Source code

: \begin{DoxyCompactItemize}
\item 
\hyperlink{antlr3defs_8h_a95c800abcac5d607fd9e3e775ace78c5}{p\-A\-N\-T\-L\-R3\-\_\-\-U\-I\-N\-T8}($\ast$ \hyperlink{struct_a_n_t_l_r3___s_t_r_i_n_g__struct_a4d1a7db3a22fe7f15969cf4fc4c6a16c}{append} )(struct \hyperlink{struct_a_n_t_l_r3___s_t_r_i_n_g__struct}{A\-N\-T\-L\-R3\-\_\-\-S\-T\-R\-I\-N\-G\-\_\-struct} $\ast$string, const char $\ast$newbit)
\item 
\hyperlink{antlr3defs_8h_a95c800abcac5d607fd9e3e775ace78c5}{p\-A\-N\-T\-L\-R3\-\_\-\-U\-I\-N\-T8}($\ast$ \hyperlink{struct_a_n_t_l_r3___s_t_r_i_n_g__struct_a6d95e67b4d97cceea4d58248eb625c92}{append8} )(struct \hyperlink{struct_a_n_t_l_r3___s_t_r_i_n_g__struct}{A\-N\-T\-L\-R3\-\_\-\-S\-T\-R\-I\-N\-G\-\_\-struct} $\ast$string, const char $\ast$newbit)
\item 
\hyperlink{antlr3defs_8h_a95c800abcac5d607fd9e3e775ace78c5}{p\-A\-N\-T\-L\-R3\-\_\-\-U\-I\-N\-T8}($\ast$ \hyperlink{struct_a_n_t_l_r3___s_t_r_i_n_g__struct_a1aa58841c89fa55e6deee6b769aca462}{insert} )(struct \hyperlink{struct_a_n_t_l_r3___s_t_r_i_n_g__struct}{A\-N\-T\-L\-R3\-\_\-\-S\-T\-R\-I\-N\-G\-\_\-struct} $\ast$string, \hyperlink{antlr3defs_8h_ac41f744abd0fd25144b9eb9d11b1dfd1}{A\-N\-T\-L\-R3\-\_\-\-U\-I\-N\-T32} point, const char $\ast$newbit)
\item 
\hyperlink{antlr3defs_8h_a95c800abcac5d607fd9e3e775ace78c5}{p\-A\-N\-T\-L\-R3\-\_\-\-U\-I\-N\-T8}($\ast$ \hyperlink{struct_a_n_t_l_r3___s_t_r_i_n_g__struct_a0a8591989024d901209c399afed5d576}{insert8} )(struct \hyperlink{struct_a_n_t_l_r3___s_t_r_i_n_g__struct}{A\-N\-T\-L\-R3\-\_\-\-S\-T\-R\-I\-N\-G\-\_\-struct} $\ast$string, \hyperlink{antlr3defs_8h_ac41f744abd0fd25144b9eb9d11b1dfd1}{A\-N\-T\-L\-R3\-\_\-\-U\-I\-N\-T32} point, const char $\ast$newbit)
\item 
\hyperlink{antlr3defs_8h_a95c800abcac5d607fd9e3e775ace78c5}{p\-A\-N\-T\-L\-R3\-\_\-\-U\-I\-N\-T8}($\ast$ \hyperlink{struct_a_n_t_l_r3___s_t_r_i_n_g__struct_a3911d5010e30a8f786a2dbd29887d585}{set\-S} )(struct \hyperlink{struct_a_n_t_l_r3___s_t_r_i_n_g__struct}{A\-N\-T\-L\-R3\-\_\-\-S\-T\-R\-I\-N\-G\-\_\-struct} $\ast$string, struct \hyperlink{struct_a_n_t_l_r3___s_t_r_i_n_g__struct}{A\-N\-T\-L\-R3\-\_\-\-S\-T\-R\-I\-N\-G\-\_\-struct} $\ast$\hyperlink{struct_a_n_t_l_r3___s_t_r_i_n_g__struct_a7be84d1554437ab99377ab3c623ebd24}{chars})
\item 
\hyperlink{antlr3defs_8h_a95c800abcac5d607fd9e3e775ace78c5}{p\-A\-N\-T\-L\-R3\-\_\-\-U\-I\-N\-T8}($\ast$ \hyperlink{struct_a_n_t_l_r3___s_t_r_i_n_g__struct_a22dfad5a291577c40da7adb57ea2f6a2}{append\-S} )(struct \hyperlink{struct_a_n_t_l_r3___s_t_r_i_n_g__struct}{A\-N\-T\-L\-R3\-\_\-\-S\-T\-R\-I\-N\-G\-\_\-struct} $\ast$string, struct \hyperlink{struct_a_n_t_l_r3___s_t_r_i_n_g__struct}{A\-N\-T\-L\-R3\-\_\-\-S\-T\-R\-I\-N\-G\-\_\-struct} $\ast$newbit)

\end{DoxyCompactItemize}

====

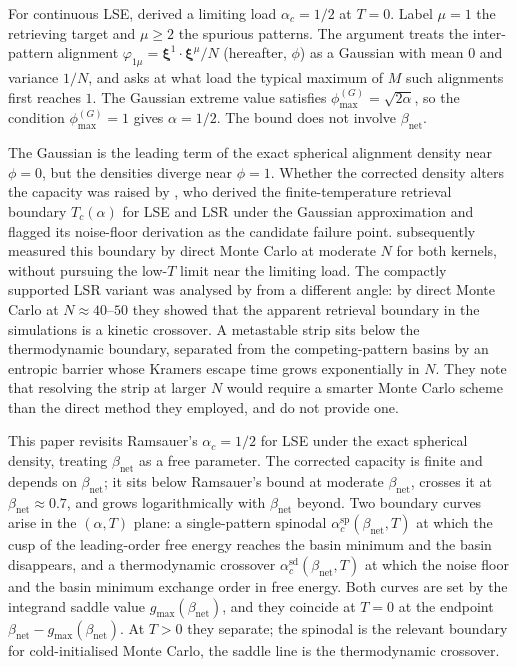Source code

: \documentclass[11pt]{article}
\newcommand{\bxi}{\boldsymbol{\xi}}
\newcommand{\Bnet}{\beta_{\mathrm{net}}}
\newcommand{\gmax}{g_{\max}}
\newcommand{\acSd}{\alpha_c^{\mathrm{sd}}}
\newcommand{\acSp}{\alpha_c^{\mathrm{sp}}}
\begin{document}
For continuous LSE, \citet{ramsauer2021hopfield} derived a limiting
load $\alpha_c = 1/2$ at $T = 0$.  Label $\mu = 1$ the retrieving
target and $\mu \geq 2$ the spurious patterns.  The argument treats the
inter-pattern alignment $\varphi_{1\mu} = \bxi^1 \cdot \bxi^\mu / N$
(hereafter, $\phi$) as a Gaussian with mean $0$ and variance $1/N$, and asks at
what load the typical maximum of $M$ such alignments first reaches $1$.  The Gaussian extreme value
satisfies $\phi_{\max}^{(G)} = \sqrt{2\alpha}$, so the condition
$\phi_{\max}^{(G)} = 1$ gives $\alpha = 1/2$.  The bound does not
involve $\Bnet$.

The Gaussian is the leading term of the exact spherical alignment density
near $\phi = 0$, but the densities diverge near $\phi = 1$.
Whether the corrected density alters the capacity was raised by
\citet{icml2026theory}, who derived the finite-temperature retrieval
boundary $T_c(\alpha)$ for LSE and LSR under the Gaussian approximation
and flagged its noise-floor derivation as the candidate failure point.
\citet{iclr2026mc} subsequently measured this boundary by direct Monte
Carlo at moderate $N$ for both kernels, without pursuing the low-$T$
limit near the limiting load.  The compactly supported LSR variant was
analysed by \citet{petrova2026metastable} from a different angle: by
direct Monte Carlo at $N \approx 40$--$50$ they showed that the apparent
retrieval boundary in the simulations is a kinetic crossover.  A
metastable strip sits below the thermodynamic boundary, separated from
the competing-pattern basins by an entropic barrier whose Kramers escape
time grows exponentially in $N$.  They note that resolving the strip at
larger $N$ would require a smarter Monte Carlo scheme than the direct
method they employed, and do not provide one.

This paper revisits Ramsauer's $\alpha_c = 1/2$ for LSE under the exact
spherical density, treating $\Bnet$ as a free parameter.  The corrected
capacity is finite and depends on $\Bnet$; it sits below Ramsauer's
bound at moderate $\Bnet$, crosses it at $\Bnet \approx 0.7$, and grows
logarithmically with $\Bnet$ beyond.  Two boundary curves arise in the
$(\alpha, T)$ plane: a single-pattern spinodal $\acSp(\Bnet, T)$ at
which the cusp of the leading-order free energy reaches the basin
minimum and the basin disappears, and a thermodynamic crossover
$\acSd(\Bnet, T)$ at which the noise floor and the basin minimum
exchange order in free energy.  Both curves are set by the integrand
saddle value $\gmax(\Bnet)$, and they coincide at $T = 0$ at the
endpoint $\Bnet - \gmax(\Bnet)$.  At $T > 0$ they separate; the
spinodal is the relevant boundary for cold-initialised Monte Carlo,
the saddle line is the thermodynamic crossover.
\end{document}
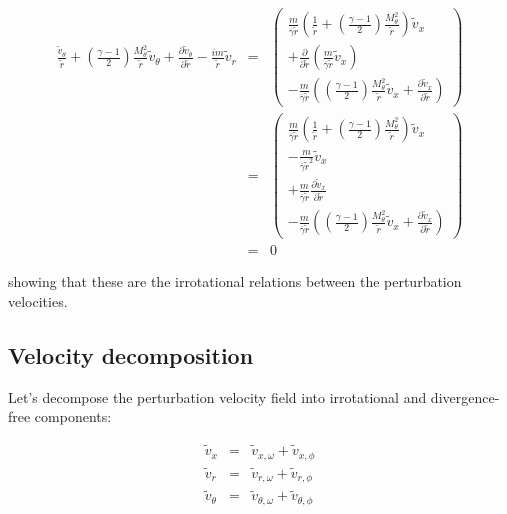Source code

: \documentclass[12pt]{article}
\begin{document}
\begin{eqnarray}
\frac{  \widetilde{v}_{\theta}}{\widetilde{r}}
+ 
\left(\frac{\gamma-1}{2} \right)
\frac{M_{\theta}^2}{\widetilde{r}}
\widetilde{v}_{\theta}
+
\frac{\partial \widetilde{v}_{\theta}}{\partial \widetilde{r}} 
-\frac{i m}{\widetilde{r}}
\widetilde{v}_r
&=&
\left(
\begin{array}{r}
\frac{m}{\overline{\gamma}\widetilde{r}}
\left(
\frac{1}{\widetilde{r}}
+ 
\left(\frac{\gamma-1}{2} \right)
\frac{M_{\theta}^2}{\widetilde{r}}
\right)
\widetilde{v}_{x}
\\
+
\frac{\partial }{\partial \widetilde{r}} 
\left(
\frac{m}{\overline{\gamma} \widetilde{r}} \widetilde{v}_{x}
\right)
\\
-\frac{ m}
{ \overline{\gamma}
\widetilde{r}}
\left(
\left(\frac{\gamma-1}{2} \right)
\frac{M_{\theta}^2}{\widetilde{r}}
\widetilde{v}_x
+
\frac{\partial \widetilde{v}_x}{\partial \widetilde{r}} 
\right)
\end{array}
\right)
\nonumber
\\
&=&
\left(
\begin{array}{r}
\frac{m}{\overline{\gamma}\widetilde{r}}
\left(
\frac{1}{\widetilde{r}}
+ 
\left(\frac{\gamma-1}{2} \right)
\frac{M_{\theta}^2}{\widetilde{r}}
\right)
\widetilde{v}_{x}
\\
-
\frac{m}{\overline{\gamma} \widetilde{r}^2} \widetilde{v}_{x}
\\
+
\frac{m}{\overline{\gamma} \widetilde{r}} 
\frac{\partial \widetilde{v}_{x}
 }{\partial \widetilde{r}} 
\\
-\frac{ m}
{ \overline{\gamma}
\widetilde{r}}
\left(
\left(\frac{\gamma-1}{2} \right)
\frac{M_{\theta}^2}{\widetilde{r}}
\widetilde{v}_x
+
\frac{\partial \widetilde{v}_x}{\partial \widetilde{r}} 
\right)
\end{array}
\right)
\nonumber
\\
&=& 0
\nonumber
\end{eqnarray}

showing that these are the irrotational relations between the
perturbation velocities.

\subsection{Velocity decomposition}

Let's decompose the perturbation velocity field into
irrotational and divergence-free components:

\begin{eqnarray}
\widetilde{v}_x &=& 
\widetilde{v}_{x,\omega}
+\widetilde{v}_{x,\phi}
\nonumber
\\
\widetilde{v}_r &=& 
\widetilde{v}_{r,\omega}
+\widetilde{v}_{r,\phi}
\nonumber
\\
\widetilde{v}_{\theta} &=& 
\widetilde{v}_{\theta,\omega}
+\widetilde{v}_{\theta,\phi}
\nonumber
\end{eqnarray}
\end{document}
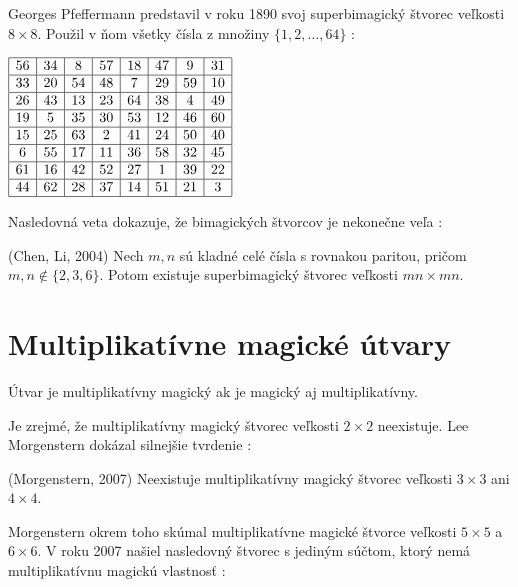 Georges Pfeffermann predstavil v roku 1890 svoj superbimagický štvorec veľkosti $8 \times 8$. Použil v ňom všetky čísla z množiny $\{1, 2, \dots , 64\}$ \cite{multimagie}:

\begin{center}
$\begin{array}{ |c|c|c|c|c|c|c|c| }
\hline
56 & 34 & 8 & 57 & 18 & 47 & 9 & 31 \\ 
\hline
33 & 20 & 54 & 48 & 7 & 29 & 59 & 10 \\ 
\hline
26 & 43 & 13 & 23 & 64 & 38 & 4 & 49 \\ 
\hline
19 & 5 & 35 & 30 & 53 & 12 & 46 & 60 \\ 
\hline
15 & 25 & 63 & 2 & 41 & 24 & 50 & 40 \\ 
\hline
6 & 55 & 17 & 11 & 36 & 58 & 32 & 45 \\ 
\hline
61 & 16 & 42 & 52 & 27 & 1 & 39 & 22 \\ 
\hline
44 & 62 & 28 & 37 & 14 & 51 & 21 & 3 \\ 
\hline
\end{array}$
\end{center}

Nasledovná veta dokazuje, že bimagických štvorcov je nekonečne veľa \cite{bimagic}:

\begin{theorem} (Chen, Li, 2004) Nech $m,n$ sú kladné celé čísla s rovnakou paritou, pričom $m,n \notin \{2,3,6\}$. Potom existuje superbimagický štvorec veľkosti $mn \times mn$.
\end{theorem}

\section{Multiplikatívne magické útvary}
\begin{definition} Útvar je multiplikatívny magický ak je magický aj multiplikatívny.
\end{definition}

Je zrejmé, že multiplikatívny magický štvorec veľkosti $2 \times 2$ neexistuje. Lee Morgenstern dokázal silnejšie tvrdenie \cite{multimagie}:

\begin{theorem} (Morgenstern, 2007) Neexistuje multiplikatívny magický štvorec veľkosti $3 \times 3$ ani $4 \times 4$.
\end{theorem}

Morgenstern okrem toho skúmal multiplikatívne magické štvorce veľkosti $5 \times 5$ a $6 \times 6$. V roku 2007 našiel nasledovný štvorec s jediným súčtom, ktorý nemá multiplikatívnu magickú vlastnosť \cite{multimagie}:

====

Scan the records above for the lines holding "retrieval boundary in" and "logarithmically with $\Bnet$". Transcribe those two and every line between them word for word, and no others.

Task response:
retrieval boundary in the simulations is a kinetic crossover.  A
metastable strip sits below the thermodynamic boundary, separated from
the competing-pattern basins by an entropic barrier whose Kramers escape
time grows exponentially in $N$.  They note that resolving the strip at
larger $N$ would require a smarter Monte Carlo scheme than the direct
method they employed, and do not provide one.

This paper revisits Ramsauer's $\alpha_c = 1/2$ for LSE under the exact
spherical density, treating $\Bnet$ as a free parameter.  The corrected
capacity is finite and depends on $\Bnet$; it sits below Ramsauer's
bound at moderate $\Bnet$, crosses it at $\Bnet \approx 0.7$, and grows
logarithmically with $\Bnet$ beyond.  Two boundary curves arise in the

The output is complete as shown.